Major restoration work to return Birmingham’s Grand Hotel to its former glory is set to be expanded.

Hortons’ Estate, which originally built the hotel in 1875 and is carrying out the work, is to invest a further £1 million in the restoration of the facade of the landmark hotel.

It means the company’s investment in the facade will hit £3.5 million in total – even though it accepts it will not see a return from the work.

The growth of the project will mean an extension to the scaffolding which already hides the 360ft-long building along Colmore Row. Now a further 100ft of scaffolding will go up to repair more of the historic facade along Church Street and around the back into Barwick Street. The wider work is expected to be completed by summer next year and comes ahead of plans for a bigger £30 million scheme to transform the building into a luxury hotel with 152 rooms and eight new suites.

Meanwhile, new display boards are going up around the hotel revealing snippets of its history.

Chief executive Tony Green accepted that the facade work on the Grade II*-listed building would not generate a return.

He said: “It is absolutely not commercial – this is £3.5 million that we are never going to get back.

“The Horton family built this building and the Horton family still own Hortons’ Estate. Clearly in that sense it is afforded different privileges that other buildings would not be.

“The Horton family want to see this building brought back to life. Although it has to make a commercial return, it is over a much longer period and with much lower thresholds that other people would do.”

The Grand was originally six buildings – one of which was knocked down to construct the new Barclays building.

It went on to play a major part in the city’s business and social scene, with King George VI, Winston Churchill, Neville Chamberlain, Charlie Chaplin, James Cagney and Joe Louis all paying visits.

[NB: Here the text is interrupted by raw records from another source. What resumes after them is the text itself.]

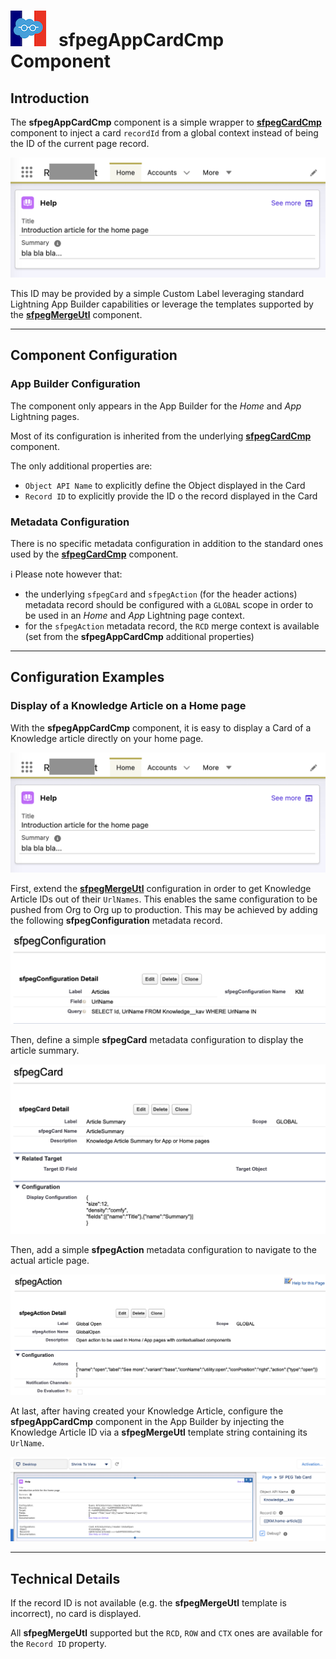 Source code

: # ![Logo](/media/Logo.png) &nbsp; **sfpegAppCardCmp** Component

## Introduction

The **sfpegAppCardCmp** component is a simple wrapper to **[sfpegCardCmp](/help/sfpegCardCmp.md)** 
component to inject a card `recordId` from a global context instead of being the ID of the current
page record. 

![App Card](/media/sfpegAppCardCmp.png)

This ID may be provided by a simple Custom Label leveraging standard Lightning App Builder capabilities
or leverage the templates supported by the **[sfpegMergeUtl](/help/sfpegMergeUtl.md)** component.


---

## Component Configuration

### App Builder Configuration

The component only appears in the App Builder for the _Home_ and _App_ Lightning pages.

Most of its configuration is inherited from the underlying **[sfpegCardCmp](/help/sfpegCardCmp.md)**
component.

The only additional properties are:
* `Object API Name` to explicitly define the Object displayed in the Card
* `Record ID` to explicitly provide the ID o the record displayed in the Card




### Metadata Configuration

There is no specific metadata configuration in addition to the standard ones used by the
**[sfpegCardCmp](/help/sfpegCardCmp.md)** component.

ℹ️ Please note however that:
* the underlying `sfpegCard` and `sfpegAction` (for the header actions) metadata record
should be configured with a `GLOBAL` scope in order to be used in an _Home_ and _App_ Lightning page
context.
* for the `sfpegAction` metadata record, the `RCD` merge context is available (set from the 
**sfpegAppCardCmp** additional properties)


---

## Configuration Examples

### Display of a Knowledge Article on a Home page

With the **sfpegAppCardCmp** component, it is easy to display a Card of a Knowledge article 
directly on your home page.

![Knowledge Card](/media/sfpegAppCardCmp.png)


First, extend the **[sfpegMergeUtl](/help/sfpegMergeUtl.md)** configuration in order to get
Knowledge Article IDs out of their `UrlNames`. This enables the same configuration to be pushed
from Org to Org up to production. This may be achieved by adding the following **sfpegConfiguration**
metadata record.

![Merge Config](/media/sfpegAppCardKMConfig.png)


Then, define a simple **sfpegCard** metadata configuration to display the article summary.

![Card Config](/media/sfpegAppCardCardConfig.png)


Then, add a simple **sfpegAction** metadata configuration to navigate to the actual article page.

![Header Action Config](/media/sfpegAppCardActionConfig.png)

At last, after having created your Knowledge Article, configure the **sfpegAppCardCmp** component
in the App Builder by injecting the Knowledge Article ID via a **sfpegMergeUtl** template string
containing its `UrlName`.

![App Card Config](/media/sfpegAppCardConfig.png)


---

## Technical Details

If the record ID is not available (e.g. the **sfpegMergeUtl** template is incorrect), no card is displayed.

All **sfpegMergeUtl** supported but the `RCD`, `ROW` and `CTX` ones are available for the `Record ID` 
property.
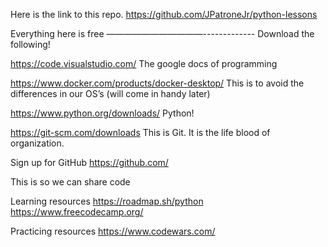 Here is the link to this repo.
https://github.com/JPatroneJr/python-lessons

Everything here is free
———————————-------------
Download the following!

https://code.visualstudio.com/
The google docs of programming

https://www.docker.com/products/docker-desktop/
This is to avoid the differences in our OS’s (will come in handy later)

https://www.python.org/downloads/
Python!

https://git-scm.com/downloads
This is Git. It is the life blood of organization.


Sign up for GitHub
https://github.com/


This is so we can share code


Learning resources
https://roadmap.sh/python
https://www.freecodecamp.org/


Practicing resources
https://www.codewars.com/ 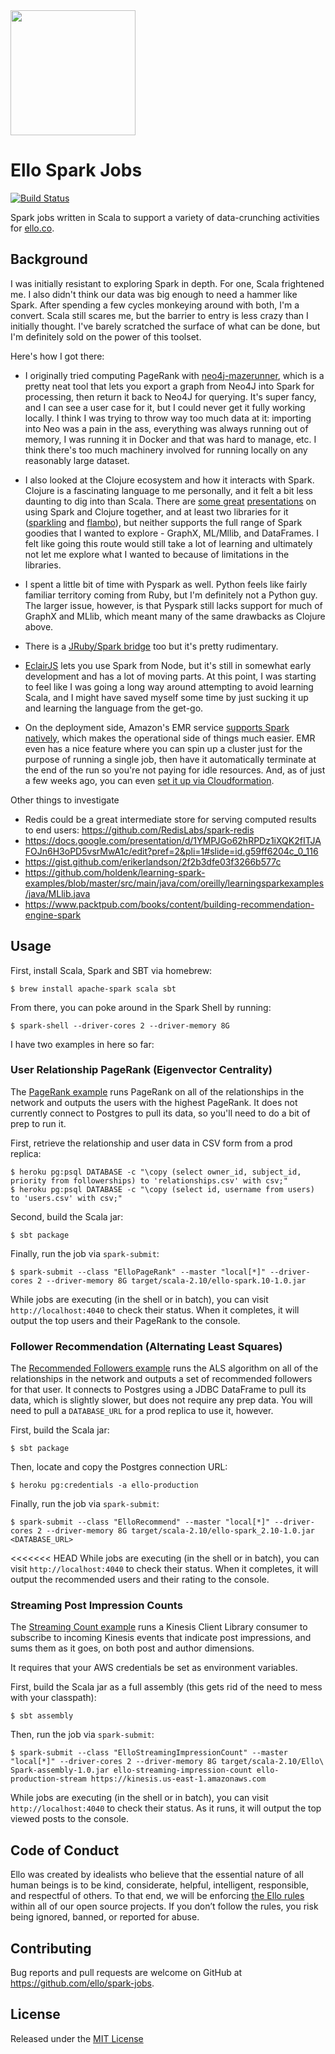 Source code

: <img src="http://d324imu86q1bqn.cloudfront.net/uploads/user/avatar/641/large_Ello.1000x1000.png" width="200px" height="200px" />

# Ello Spark Jobs

[![Build Status](https://travis-ci.org/ello/spark-jobs.svg?branch=master)](https://travis-ci.org/ello/spark-jobs)

Spark jobs written in Scala to support a variety of data-crunching activities for [ello.co](http://ello.co).

## Background
I was initially resistant to exploring Spark in depth. For one, Scala frightened me. I also didn't think our data was big enough to need a hammer like Spark. After spending a few cycles monkeying around with both, I'm a convert. Scala still scares me, but the barrier to entry is less crazy than I initially thought. I've barely scratched the surface of what can be done, but I'm definitely sold on the power of this toolset.

Here's how I got there:

- I originally tried computing PageRank with [neo4j-mazerunner](https://github.com/neo4j-contrib/neo4j-mazerunner), which is a pretty neat tool that lets you export a graph from Neo4J into Spark for processing, then return it back to Neo4J for querying. It's super fancy, and I can see a user case for it, but I could never get it fully working locally. I think I was trying to throw way too much data at it: importing into Neo was a pain in the ass, everything was always running out of memory, I was running it in Docker and that was hard to manage, etc. I think there's too much machinery involved for running locally on any reasonably large dataset.

- I also looked at the Clojure ecosystem and how it interacts with Spark. Clojure is a fascinating language to me personally, and it felt a bit less daunting to dig into than Scala. There are [some great](https://speakerdeck.com/chris_betz/spark-way) [presentations](https://speakerdeck.com/chris_betz/big-data-processing-using-apache-spark-and-clojure) on using Spark and Clojure together, and at least two libraries for it ([sparkling](https://github.com/gorillalabs/sparkling) and [flambo](https://github.com/yieldbot/flambo)), but neither supports the full range of Spark goodies that I wanted to explore - GraphX, ML/Mllib, and DataFrames. I felt like going this route would still take a lot of learning and ultimately not let me explore what I wanted to because of limitations in the libraries.

- I spent a little bit of time with Pyspark as well. Python feels like fairly familiar territory coming from Ruby, but I'm definitely not a Python guy. The larger issue, however, is that Pyspark still lacks support for much of GraphX and MLlib, which meant many of the same drawbacks as Clojure above.

- There is a [JRuby/Spark bridge](https://github.com/ondra-m/ruby-spark) too but it's pretty rudimentary.

- [EclairJS](https://github.com/EclairJS/eclairjs-node) lets you use Spark from Node, but it's still in somewhat early development and has a lot of moving parts. At this point, I was starting to feel like I was going a long way around attempting to avoid learning Scala, and I might have saved myself some time by just sucking it up and learning the language from the get-go.

- On the deployment side, Amazon's EMR service [supports Spark natively](https://aws.amazon.com/elasticmapreduce/details/spark/), which makes the operational side of things much easier. EMR even has a nice feature where you can spin up a cluster just for the purpose of running a single job, then have it automatically terminate at the end of the run so you're not paying for idle resources. And, as of just a few weeks ago, you can even [set it up via Cloudformation](https://aws.amazon.com/about-aws/whats-new/2016/02/aws-cloudformation-adds-support-for-amazon-vpc-nat-gateway-amazon-ec2-container-registry-and-more/).

Other things to investigate

- Redis could be a great intermediate store for serving computed results to end users: https://github.com/RedisLabs/spark-redis
- https://docs.google.com/presentation/d/1YMPJGo62hRPDz1iXQK2fITJAFOJn6H3oPD5vsrMwA1c/edit?pref=2&pli=1#slide=id.g59ff6204c_0_116
- https://gist.github.com/erikerlandson/2f2b3dfe03f3266b577c
- https://github.com/holdenk/learning-spark-examples/blob/master/src/main/java/com/oreilly/learningsparkexamples/java/MLlib.java
- https://www.packtpub.com/books/content/building-recommendation-engine-spark

## Usage

First, install Scala, Spark and SBT via homebrew:

    $ brew install apache-spark scala sbt

From there, you can poke around in the Spark Shell by running:

    $ spark-shell --driver-cores 2 --driver-memory 8G

I have two examples in here so far:

### User Relationship PageRank (Eigenvector Centrality)

The [PageRank example](src/main/scala/ElloPageRank.scala) runs PageRank on all of the relationships in the network and outputs the users with the highest PageRank. It does not currently connect to Postgres to pull its data, so you'll need to do a bit of prep to run it.

First, retrieve the relationship and user data in CSV form from a prod replica:

    $ heroku pg:psql DATABASE -c "\copy (select owner_id, subject_id, priority from followerships) to 'relationships.csv' with csv;"
    $ heroku pg:psql DATABASE -c "\copy (select id, username from users) to 'users.csv' with csv;"

Second, build the Scala jar:

    $ sbt package

Finally, run the job via `spark-submit`:

    $ spark-submit --class "ElloPageRank" --master "local[*]" --driver-cores 2 --driver-memory 8G target/scala-2.10/ello-spark.10-1.0.jar

While jobs are executing (in the shell or in batch), you can visit `http://localhost:4040` to check their status. When it completes, it will output the top users and their PageRank to the console.

### Follower Recommendation (Alternating Least Squares)

The [Recommended Followers example](src/main/scala/ElloRecommend.scala) runs the ALS algorithm on all of the relationships in the network and outputs a set of recommended followers for that user. It connects to Postgres using a JDBC DataFrame to pull its data, which is slightly slower, but does not require any prep data. You will need to pull a `DATABASE_URL` for a prod replica to use it, however.

First, build the Scala jar:

    $ sbt package

Then, locate and copy the Postgres connection URL:

    $ heroku pg:credentials -a ello-production

Finally, run the job via `spark-submit`:

    $ spark-submit --class "ElloRecommend" --master "local[*]" --driver-cores 2 --driver-memory 8G target/scala-2.10/ello-spark_2.10-1.0.jar <DATABASE_URL>

<<<<<<< HEAD
While jobs are executing (in the shell or in batch), you can visit `http://localhost:4040` to check their status. When it completes, it will output the recommended users and their rating to the console.


### Streaming Post Impression Counts

The [Streaming Count example](src/main/scala/co/ello/impressions/ElloStreamingCount.scala) runs a Kinesis Client Library consumer to subscribe to incoming Kinesis events that indicate post impressions, and sums them as it goes, on both post and author dimensions.

It requires that your AWS credentials be set as environment variables.

First, build the Scala jar as a full assembly (this gets rid of the need to mess with your classpath):

    $ sbt assembly

Then, run the job via `spark-submit`:

    $ spark-submit --class "ElloStreamingImpressionCount" --master "local[*]" --driver-cores 2 --driver-memory 8G target/scala-2.10/Ello\ Spark-assembly-1.0.jar ello-streaming-impression-count ello-production-stream https://kinesis.us-east-1.amazonaws.com

While jobs are executing (in the shell or in batch), you can visit `http://localhost:4040` to check their status. As it runs, it will output the top viewed posts to the console.

## Code of Conduct
Ello was created by idealists who believe that the essential nature of all human beings is to be kind, considerate, helpful, intelligent, responsible, and respectful of others. To that end, we will be enforcing [the Ello rules](https://ello.co/wtf/policies/rules/) within all of our open source projects. If you don’t follow the rules, you risk being ignored, banned, or reported for abuse.

## Contributing
Bug reports and pull requests are welcome on GitHub at https://github.com/ello/spark-jobs.

## License
Released under the [MIT License](/LICENSE.txt)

It was recently made Grade II*-listed – which puts it in an exclusive group with less than eight per cent of the city’s listed buildings.

The original plans to repair the facade focused solely on the building first constructed by Thomas Plevins in 1875, but the new work takes in an attached building.

However, Mr Green said it made sense to ensure the exterior of the buildings remained consistent throughout, and the new scaffolding is expected to be erected in the next month.

He said: “The repairs that have been done over the years had meant that the buildings down Church Street had increasingly started to look like the Plevins building. Even though the work will be different, the outside of the buildings will look the same, so we realised that it would going to look odd if we didn’t do the work now.”

He added: “Maybe we should have realised before we started, but the appearance of this extra work is the same as the building we are working on and we were going to end up with a dividing line where it didn’t look the same.

“If we left it until the main contract took place then it would never look the same, because the work would have been done at a different time, so it became clear we had to do it now.”

The firm has submitted plans to Birmingham City Council and will also seek a permit for scaffolding.

Plans for the new hotel, which were drawn up by architect Berman Guedes Stretton, include restoring its listed facade and grand staircase, renovating its famous Grosvenor Suite and moving its main entrance on to Church Street.

However, progress has been slow and Mr Green said Hortons’ was still working to ensure a commercially-sound resolution can be found.

He said: “The situation is we understand the terms in which international hotel companies will take this hotel on. We haven’t agreed the terms, but we understand them.

“The problem is the cost of achieving the product they want to sell, and other things like there not being enough lifts. We need to keep working away to make sure the commercial return justifies the work.”